WHEN YOU MEET CICIOVAN, HER SUNNY DISPOSITION and youthful complexion hide the fact that her path as an artist has been unlikely, if not improbable. In her time, communist Romania only supported the arts in large cities. Ciciovan's native village of 300 in northern Romania only had a small schoolhouse for ten students, and at age four, her only outlet for creating art was waiting for the rain to create a canvas of mud, ready to be modeled or receive forms by drawing. “When I was 10, I studied at the school house (of thirty students) in the next bigger village,” said Ciciovan. “During the winter, I had to board at the village and when it was warm enough, I would walk the 7 km each way; there were no buses.” While Ciciovan yearned for formal art classes, she contented herself with the general art courses which were available. “I was always drawing, always in my own imagination.
“My parents didn’t understand my need to do art,” said Ciciovan. “They wanted me to do something stable.” Married with two young daughters, Ciciovan found herself in the next biggest city, where there was a three-year arts college.
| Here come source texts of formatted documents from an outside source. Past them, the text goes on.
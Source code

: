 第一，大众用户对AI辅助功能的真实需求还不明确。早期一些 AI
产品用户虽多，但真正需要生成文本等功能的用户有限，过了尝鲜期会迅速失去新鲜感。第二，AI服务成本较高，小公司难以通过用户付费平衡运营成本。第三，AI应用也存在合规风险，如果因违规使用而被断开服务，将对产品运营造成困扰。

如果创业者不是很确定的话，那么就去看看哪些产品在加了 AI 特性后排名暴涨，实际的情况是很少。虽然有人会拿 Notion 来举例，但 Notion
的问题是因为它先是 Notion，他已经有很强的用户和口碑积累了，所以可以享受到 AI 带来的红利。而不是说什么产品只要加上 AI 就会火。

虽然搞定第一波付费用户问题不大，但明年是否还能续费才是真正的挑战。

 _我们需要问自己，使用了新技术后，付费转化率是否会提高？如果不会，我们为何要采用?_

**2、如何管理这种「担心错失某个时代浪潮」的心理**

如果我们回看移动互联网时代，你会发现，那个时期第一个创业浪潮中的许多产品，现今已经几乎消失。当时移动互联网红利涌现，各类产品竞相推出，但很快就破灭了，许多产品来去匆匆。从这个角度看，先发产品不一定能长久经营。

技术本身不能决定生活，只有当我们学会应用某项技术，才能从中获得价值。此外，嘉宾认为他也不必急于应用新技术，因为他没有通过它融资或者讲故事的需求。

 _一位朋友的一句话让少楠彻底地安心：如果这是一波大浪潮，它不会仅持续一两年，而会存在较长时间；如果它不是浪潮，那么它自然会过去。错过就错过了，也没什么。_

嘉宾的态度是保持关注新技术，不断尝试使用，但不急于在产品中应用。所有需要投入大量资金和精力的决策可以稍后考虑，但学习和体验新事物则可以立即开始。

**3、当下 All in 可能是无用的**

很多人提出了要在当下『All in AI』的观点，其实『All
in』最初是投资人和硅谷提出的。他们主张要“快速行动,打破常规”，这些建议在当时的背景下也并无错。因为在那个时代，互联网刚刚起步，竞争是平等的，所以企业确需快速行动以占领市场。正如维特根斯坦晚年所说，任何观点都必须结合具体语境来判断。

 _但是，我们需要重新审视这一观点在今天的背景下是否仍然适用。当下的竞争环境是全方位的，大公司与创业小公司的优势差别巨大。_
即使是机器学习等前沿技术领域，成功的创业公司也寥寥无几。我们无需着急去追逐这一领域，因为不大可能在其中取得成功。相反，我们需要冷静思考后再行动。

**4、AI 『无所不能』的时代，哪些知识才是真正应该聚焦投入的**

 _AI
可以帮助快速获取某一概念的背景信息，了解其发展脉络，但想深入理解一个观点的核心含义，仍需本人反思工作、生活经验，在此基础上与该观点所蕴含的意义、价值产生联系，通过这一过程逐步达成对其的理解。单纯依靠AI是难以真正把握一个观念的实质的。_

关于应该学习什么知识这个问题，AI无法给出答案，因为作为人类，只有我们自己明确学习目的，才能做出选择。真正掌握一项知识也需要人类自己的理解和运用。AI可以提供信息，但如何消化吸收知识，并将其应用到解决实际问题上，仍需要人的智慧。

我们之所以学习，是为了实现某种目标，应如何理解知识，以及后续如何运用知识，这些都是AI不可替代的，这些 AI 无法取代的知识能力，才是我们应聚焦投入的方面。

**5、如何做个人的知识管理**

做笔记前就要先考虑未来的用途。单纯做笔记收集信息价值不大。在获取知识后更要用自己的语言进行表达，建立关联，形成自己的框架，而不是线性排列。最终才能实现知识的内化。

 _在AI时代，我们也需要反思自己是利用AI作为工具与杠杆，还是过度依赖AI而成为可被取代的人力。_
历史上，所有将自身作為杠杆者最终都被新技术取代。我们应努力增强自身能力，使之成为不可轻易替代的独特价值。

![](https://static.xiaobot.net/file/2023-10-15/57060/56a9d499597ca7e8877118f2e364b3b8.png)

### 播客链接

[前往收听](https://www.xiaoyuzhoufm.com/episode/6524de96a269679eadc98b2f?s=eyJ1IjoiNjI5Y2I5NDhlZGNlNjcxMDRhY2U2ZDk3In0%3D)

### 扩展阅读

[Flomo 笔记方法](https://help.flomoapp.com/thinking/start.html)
She enrolled, but on the first day of classes, she had to abandon the course for lack of a babysitter.
A turning point was the family’s decision to immigrate to Canada, which became possible following the 1989 revolution. It was two years before they were accepted, and after a year of preparation, the Ciciovan family arrived in Montreal in April 1997—in a snow storm, she recalled. Ciciovan spent the first few months taking in the city and raiding the local Omer Deserres for art supplies. “What fascinated me were the bridges, autoroutes and North-American architecture” said Ciciovan. “All this was new for me.”
Ciciovan finally satisfied her dream of studying art formally at the University of Montreal (minor in studio arts) where she studied with fellow Romanian Peter Krausz. “He didn’t believe I had never had formal lessons,” said Ciciovan. She then continued on to UQAM, from where she graduated with a Bachelor in Visual Arts. It was Antoine Pentsch’s course that left the best impression on her.
“At first, I learned the techniques by myself,” said Ciciovan. “As you experiment, you discover things. As Giacometti said, there is no failure. The more you try, the more you learn. I started drawing even before I started to write. Painting is colour; it is not far from drawing. At university, I discovered the engraving, which is a medium I like, and there were courses in sculpture, photography, and ceramics. All of the things I learned in one technique, I could use it in another. It’s very important for an artist to have the same vision, same touch, and same signature. Each technique has its limits, but it can also give you something to discover in other techniques.”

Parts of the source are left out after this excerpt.